The apex court also directed the Centre to provide financial assistance for introducing Vote Verifier Paper Audit Trail (VVPAT) system

The Supreme Court on Tuesday directed the Election Commission to introduce a paper trail in EVMs, in a phased manner, for the next general elections in 2014, saying it will ensure free and fair polls.

The apex court also directed the Centre to provide financial assistance for introducing Vote Verifier Paper Audit Trail (VVPAT) system.

The VVPAT in EVMs will ensure “free and fair” polls and will help in “sorting out disputes”, a bench of Chief Justice P Sathasivam and Justice Ranjan Gogoi said.

The court’s order came on a plea of BJP leader Subramanian Swamy seeking a direction to the poll watchdog to ensure EVMs have a paper trail and issue a receipt to each voter.

The Election Commission had earlier told the court VVPAT was successfully and satisfactorily utilised at 21 polling stations in Nagaland during the Assembly elections in February this year.

The poll panel had also informed the bench that VVPAT can be introduced in a phased manner and cited administrative and financial reasons for it. It had said 13 lakh VVPAT machines would be needed for general elections.

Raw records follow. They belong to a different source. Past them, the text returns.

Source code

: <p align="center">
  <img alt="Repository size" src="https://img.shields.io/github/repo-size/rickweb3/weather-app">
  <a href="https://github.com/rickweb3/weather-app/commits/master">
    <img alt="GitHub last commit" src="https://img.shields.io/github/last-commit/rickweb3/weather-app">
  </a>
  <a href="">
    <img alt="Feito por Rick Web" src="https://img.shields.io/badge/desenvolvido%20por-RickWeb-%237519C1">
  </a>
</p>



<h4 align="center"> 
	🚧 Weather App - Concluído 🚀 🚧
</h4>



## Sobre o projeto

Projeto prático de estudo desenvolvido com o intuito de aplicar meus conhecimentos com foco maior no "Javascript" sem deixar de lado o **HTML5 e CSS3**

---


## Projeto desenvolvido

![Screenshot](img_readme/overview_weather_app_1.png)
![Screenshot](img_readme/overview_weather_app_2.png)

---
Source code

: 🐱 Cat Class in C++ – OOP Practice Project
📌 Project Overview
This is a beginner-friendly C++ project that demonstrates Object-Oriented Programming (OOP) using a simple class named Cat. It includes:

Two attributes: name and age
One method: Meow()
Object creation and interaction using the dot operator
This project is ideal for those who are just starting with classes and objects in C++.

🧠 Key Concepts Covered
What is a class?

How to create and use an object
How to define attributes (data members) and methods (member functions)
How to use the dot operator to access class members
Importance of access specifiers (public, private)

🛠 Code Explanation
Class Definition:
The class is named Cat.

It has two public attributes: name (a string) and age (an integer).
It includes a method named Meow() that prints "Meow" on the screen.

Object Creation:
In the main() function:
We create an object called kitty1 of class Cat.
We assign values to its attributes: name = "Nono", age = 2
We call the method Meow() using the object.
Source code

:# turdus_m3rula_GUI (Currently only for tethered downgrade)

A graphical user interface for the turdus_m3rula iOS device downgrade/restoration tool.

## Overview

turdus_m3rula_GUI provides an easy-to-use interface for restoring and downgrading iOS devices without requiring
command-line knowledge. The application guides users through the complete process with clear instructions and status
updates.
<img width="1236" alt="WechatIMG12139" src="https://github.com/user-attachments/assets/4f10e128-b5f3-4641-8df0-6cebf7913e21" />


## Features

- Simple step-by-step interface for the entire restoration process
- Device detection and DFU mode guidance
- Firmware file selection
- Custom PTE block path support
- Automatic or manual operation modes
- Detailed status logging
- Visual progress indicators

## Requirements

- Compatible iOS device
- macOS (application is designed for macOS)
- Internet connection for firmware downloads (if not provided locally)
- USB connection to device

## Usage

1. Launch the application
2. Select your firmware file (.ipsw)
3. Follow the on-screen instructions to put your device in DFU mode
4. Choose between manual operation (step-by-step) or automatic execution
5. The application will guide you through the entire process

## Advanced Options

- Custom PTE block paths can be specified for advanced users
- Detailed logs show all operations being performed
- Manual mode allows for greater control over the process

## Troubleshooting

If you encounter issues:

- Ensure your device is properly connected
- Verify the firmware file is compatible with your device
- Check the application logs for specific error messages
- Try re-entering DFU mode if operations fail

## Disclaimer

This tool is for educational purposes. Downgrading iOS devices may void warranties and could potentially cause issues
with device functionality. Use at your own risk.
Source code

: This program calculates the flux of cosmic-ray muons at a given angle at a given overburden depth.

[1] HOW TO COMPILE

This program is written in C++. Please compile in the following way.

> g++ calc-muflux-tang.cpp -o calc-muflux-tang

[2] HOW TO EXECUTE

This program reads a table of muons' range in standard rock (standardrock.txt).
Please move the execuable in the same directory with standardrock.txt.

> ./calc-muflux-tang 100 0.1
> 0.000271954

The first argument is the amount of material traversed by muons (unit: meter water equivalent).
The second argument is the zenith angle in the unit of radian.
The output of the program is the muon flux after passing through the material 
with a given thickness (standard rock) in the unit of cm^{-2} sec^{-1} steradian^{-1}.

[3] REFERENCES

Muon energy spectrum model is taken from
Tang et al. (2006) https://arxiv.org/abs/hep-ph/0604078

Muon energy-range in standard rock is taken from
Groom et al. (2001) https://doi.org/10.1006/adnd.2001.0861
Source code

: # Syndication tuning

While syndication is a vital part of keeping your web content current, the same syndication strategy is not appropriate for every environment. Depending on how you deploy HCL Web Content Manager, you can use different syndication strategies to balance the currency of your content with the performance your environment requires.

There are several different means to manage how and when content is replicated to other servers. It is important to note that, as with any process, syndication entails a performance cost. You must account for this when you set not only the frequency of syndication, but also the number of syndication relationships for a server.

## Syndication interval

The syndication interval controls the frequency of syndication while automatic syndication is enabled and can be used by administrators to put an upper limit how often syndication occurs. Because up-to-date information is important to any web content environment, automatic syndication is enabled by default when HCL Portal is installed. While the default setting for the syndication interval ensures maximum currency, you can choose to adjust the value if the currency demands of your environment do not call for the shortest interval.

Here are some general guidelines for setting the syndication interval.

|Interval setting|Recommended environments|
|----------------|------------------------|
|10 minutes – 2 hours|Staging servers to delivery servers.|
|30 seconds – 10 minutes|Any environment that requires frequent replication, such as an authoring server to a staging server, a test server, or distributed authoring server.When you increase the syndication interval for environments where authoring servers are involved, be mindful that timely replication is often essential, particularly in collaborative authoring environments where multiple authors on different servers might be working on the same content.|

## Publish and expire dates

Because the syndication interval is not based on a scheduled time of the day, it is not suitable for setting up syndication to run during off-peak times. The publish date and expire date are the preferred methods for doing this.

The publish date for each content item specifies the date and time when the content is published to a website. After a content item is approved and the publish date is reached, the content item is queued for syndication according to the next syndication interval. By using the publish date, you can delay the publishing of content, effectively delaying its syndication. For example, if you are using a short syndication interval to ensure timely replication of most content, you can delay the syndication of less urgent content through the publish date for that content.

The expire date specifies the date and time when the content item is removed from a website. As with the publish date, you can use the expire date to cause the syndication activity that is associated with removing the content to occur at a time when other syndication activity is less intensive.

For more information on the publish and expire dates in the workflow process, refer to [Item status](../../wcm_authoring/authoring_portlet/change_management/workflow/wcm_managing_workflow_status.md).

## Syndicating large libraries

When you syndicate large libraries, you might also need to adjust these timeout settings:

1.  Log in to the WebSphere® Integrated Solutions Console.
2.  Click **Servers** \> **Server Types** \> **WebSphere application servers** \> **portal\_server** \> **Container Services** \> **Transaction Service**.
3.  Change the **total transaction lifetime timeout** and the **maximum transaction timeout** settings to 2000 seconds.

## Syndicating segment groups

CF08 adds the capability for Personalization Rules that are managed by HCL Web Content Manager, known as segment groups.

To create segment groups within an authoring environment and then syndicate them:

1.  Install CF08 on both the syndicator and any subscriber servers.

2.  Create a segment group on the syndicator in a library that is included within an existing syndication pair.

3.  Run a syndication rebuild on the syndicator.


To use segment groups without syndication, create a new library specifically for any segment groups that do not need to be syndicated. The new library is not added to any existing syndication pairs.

The Election Commission had said approximately Rs 1500 crore would be required for procuring VVPAT and installing it at all polling booths across the country for Lok Sabha polls and there are only two state-owned companies — Bharat Electronic Ltd (BEL) and Electronics Corporation of India Ltd (ECIL) — which manufacture the machines.

Mr. Swamy had said both BEL and ECIL are capable of producing the number of machines required for the general elections.

In VVPAT system, when a voter presses button for the candidate of his choice in the Electronic Voting Machine(EVM), a paper ballot containing the serial number, name of the candidate and poll symbol will be printed and the voter can verify it.

A VVPAT is intended as an independent verification system for voting machines designed to allow voters to verify that their votes were cast correctly, to detect possible election fraud or malfunction and to provide a means to audit the stored electronic results.